If rain or snowstorms didn’t disrupt radio reception between Wyoming and Eagle, the signal was strong. Getting that signal the final mile or two from Lookout Mountain, and down into parts of town, especially on Blake Avenue, was the problem.

“Our radio signal was on Lookout Mountain, but Glenwood Springs is underneath it,” Cutter said. “Radio signals like to travel straight, they don’t like to dip down. We later bought special antennas with a downward tilt to improvement reception.”

Sometimes, residents along the Roaring Fork River received the radio signal loud and clear, while those on Blake or near Valley View Hospital were left with static.

“I lived behind the hospital, so if I was getting a good signal, I knew the rest of the town was too,” Cutter said.

Pat Fitzgerald, who lived along the Roaring Fork River, always had a good signal. “He could look out his window and see the translator,” Cutter said.

By the time the summer of 1983 hit, residents and visitors had come to rely on their daily National Public Radio fix.

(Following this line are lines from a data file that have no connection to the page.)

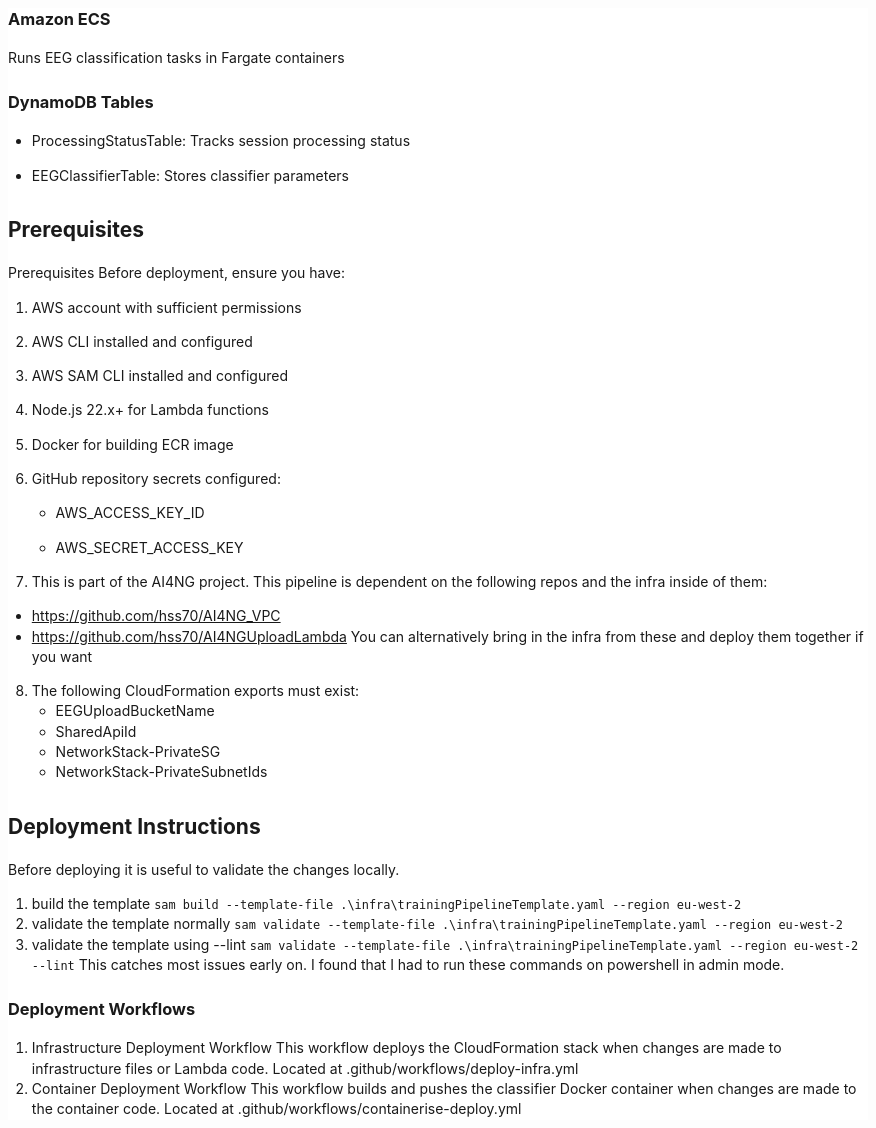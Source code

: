 ### Amazon ECS

Runs EEG classification tasks in Fargate containers

### DynamoDB Tables

- ProcessingStatusTable: Tracks session processing status

- EEGClassifierTable: Stores classifier parameters

## Prerequisites
Prerequisites
Before deployment, ensure you have:
1. AWS account with sufficient permissions

2. AWS CLI installed and configured

3. AWS SAM CLI installed and configured

4. Node.js 22.x+ for Lambda functions

5. Docker for building ECR image

6. GitHub repository secrets configured:

    - AWS_ACCESS_KEY_ID

    - AWS_SECRET_ACCESS_KEY


7. This is part of the AI4NG project. This pipeline is dependent on the following repos and the infra inside of them:
- https://github.com/hss70/AI4NG_VPC
- https://github.com/hss70/AI4NGUploadLambda
You can alternatively bring in the infra from these and deploy them together if you want

8. The following CloudFormation exports must exist:
    - EEGUploadBucketName
    - SharedApiId
    - NetworkStack-PrivateSG
    - NetworkStack-PrivateSubnetIds

## Deployment Instructions
Before deploying it is useful to validate the changes locally.
1. build the template
`sam build --template-file .\infra\trainingPipelineTemplate.yaml --region eu-west-2`
2. validate the template normally
`sam validate --template-file .\infra\trainingPipelineTemplate.yaml --region eu-west-2`
3. validate the template using --lint
`sam validate --template-file .\infra\trainingPipelineTemplate.yaml --region eu-west-2 --lint`
This catches most issues early on. I found that I had to run these commands on powershell in admin mode. 

### Deployment Workflows
1. Infrastructure Deployment Workflow
This workflow deploys the CloudFormation stack when changes are made to infrastructure files or Lambda code. Located at .github/workflows/deploy-infra.yml
2. Container Deployment Workflow
This workflow builds and pushes the classifier Docker container when changes are made to the container code. Located at .github/workflows/containerise-deploy.yml

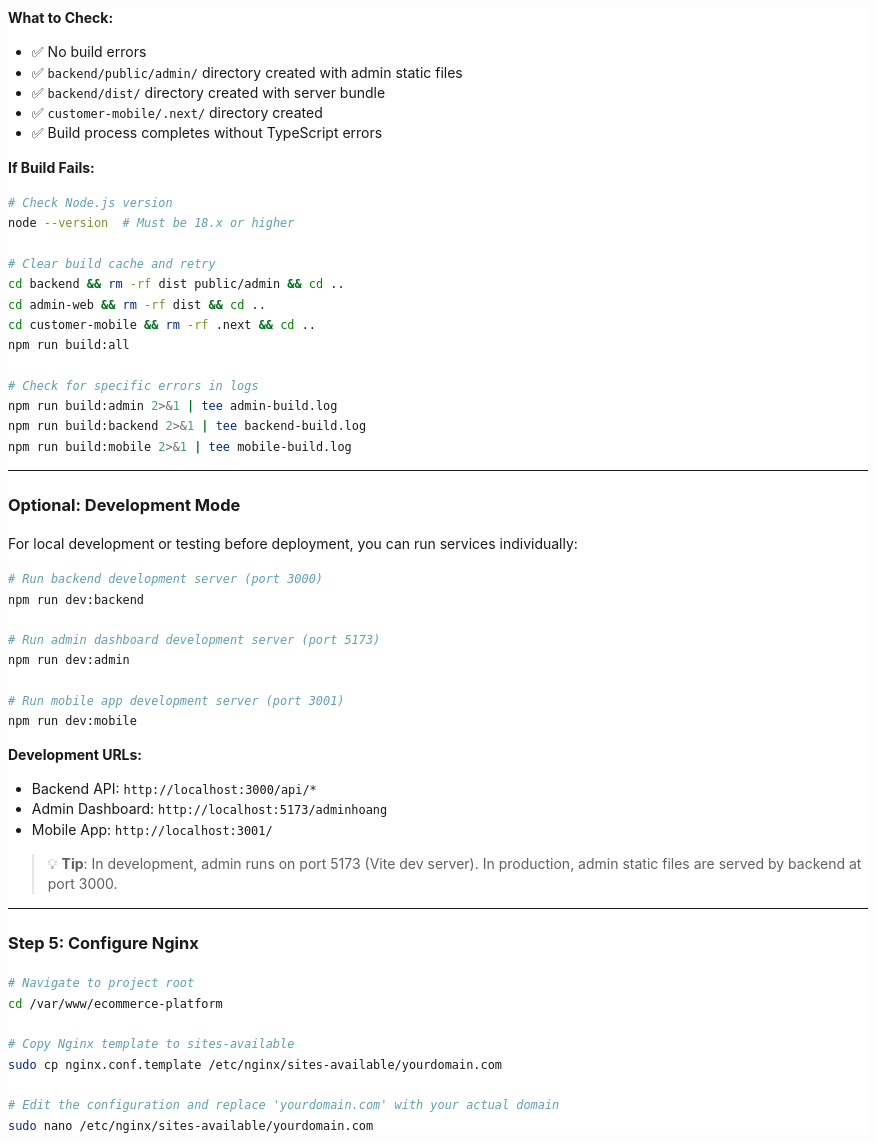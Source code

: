 **What to Check:**
- ✅ No build errors
- ✅ `backend/public/admin/` directory created with admin static files
- ✅ `backend/dist/` directory created with server bundle
- ✅ `customer-mobile/.next/` directory created
- ✅ Build process completes without TypeScript errors

**If Build Fails:**
```bash
# Check Node.js version
node --version  # Must be 18.x or higher

# Clear build cache and retry
cd backend && rm -rf dist public/admin && cd ..
cd admin-web && rm -rf dist && cd ..
cd customer-mobile && rm -rf .next && cd ..
npm run build:all

# Check for specific errors in logs
npm run build:admin 2>&1 | tee admin-build.log
npm run build:backend 2>&1 | tee backend-build.log
npm run build:mobile 2>&1 | tee mobile-build.log
```

---

### Optional: Development Mode

For local development or testing before deployment, you can run services individually:

```bash
# Run backend development server (port 3000)
npm run dev:backend

# Run admin dashboard development server (port 5173)
npm run dev:admin

# Run mobile app development server (port 3001)
npm run dev:mobile
```

**Development URLs:**
- Backend API: `http://localhost:3000/api/*`
- Admin Dashboard: `http://localhost:5173/adminhoang`
- Mobile App: `http://localhost:3001/`

> 💡 **Tip**: In development, admin runs on port 5173 (Vite dev server). In production, admin static files are served by backend at port 3000.

---

### Step 5: Configure Nginx

```bash
# Navigate to project root
cd /var/www/ecommerce-platform

# Copy Nginx template to sites-available
sudo cp nginx.conf.template /etc/nginx/sites-available/yourdomain.com

# Edit the configuration and replace 'yourdomain.com' with your actual domain
sudo nano /etc/nginx/sites-available/yourdomain.com
```
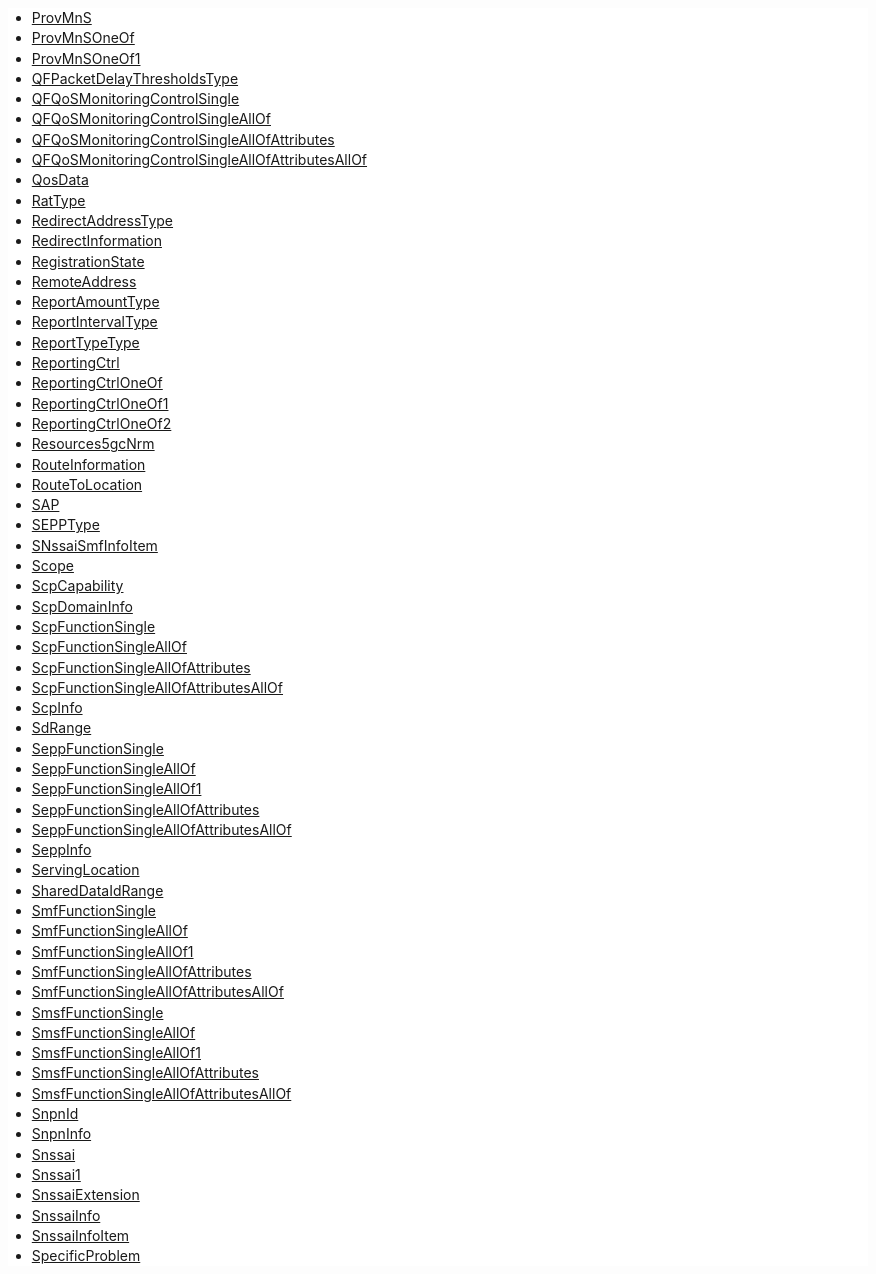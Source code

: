  - [ProvMnS](docs/ProvMnS.md)
 - [ProvMnSOneOf](docs/ProvMnSOneOf.md)
 - [ProvMnSOneOf1](docs/ProvMnSOneOf1.md)
 - [QFPacketDelayThresholdsType](docs/QFPacketDelayThresholdsType.md)
 - [QFQoSMonitoringControlSingle](docs/QFQoSMonitoringControlSingle.md)
 - [QFQoSMonitoringControlSingleAllOf](docs/QFQoSMonitoringControlSingleAllOf.md)
 - [QFQoSMonitoringControlSingleAllOfAttributes](docs/QFQoSMonitoringControlSingleAllOfAttributes.md)
 - [QFQoSMonitoringControlSingleAllOfAttributesAllOf](docs/QFQoSMonitoringControlSingleAllOfAttributesAllOf.md)
 - [QosData](docs/QosData.md)
 - [RatType](docs/RatType.md)
 - [RedirectAddressType](docs/RedirectAddressType.md)
 - [RedirectInformation](docs/RedirectInformation.md)
 - [RegistrationState](docs/RegistrationState.md)
 - [RemoteAddress](docs/RemoteAddress.md)
 - [ReportAmountType](docs/ReportAmountType.md)
 - [ReportIntervalType](docs/ReportIntervalType.md)
 - [ReportTypeType](docs/ReportTypeType.md)
 - [ReportingCtrl](docs/ReportingCtrl.md)
 - [ReportingCtrlOneOf](docs/ReportingCtrlOneOf.md)
 - [ReportingCtrlOneOf1](docs/ReportingCtrlOneOf1.md)
 - [ReportingCtrlOneOf2](docs/ReportingCtrlOneOf2.md)
 - [Resources5gcNrm](docs/Resources5gcNrm.md)
 - [RouteInformation](docs/RouteInformation.md)
 - [RouteToLocation](docs/RouteToLocation.md)
 - [SAP](docs/SAP.md)
 - [SEPPType](docs/SEPPType.md)
 - [SNssaiSmfInfoItem](docs/SNssaiSmfInfoItem.md)
 - [Scope](docs/Scope.md)
 - [ScpCapability](docs/ScpCapability.md)
 - [ScpDomainInfo](docs/ScpDomainInfo.md)
 - [ScpFunctionSingle](docs/ScpFunctionSingle.md)
 - [ScpFunctionSingleAllOf](docs/ScpFunctionSingleAllOf.md)
 - [ScpFunctionSingleAllOfAttributes](docs/ScpFunctionSingleAllOfAttributes.md)
 - [ScpFunctionSingleAllOfAttributesAllOf](docs/ScpFunctionSingleAllOfAttributesAllOf.md)
 - [ScpInfo](docs/ScpInfo.md)
 - [SdRange](docs/SdRange.md)
 - [SeppFunctionSingle](docs/SeppFunctionSingle.md)
 - [SeppFunctionSingleAllOf](docs/SeppFunctionSingleAllOf.md)
 - [SeppFunctionSingleAllOf1](docs/SeppFunctionSingleAllOf1.md)
 - [SeppFunctionSingleAllOfAttributes](docs/SeppFunctionSingleAllOfAttributes.md)
 - [SeppFunctionSingleAllOfAttributesAllOf](docs/SeppFunctionSingleAllOfAttributesAllOf.md)
 - [SeppInfo](docs/SeppInfo.md)
 - [ServingLocation](docs/ServingLocation.md)
 - [SharedDataIdRange](docs/SharedDataIdRange.md)
 - [SmfFunctionSingle](docs/SmfFunctionSingle.md)
 - [SmfFunctionSingleAllOf](docs/SmfFunctionSingleAllOf.md)
 - [SmfFunctionSingleAllOf1](docs/SmfFunctionSingleAllOf1.md)
 - [SmfFunctionSingleAllOfAttributes](docs/SmfFunctionSingleAllOfAttributes.md)
 - [SmfFunctionSingleAllOfAttributesAllOf](docs/SmfFunctionSingleAllOfAttributesAllOf.md)
 - [SmsfFunctionSingle](docs/SmsfFunctionSingle.md)
 - [SmsfFunctionSingleAllOf](docs/SmsfFunctionSingleAllOf.md)
 - [SmsfFunctionSingleAllOf1](docs/SmsfFunctionSingleAllOf1.md)
 - [SmsfFunctionSingleAllOfAttributes](docs/SmsfFunctionSingleAllOfAttributes.md)
 - [SmsfFunctionSingleAllOfAttributesAllOf](docs/SmsfFunctionSingleAllOfAttributesAllOf.md)
 - [SnpnId](docs/SnpnId.md)
 - [SnpnInfo](docs/SnpnInfo.md)
 - [Snssai](docs/Snssai.md)
 - [Snssai1](docs/Snssai1.md)
 - [SnssaiExtension](docs/SnssaiExtension.md)
 - [SnssaiInfo](docs/SnssaiInfo.md)
 - [SnssaiInfoItem](docs/SnssaiInfoItem.md)
 - [SpecificProblem](docs/SpecificProblem.md)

“One summer resident was overjoyed the first time she found `All Things Considered,'” Cutter said. “People are funny about NPR. It almost becomes an obsession with them.”

Valley Public Radio continued to bring the University of Wyoming’s KUWR into Glenwood Springs until 1993, when it started beaming in Aspen’s KAJX instead. For years, Cutter and his radio buddies had to work on the Lookout Mountain translator themselves to keep community radio on the air, but these days that’s KAJX’s job.

Cutter said “A Prairie Home Companion” is still one of his favorite KAJX radio shows, but he also listens to David Barsamian’s left-leaning “Alternative Radio.”

“I also like that High Country News show about the environment,” said Cutter, who can remember listening to “The Green Hornet” and “The Shadow” on the radio as a boy.

As for being one of the folks who brought National Public Radio to Glenwood Springs, “It’s a neat feeling,” Cutter said.

“It was a hobby. It was a challenge, an adventure. It was fun.”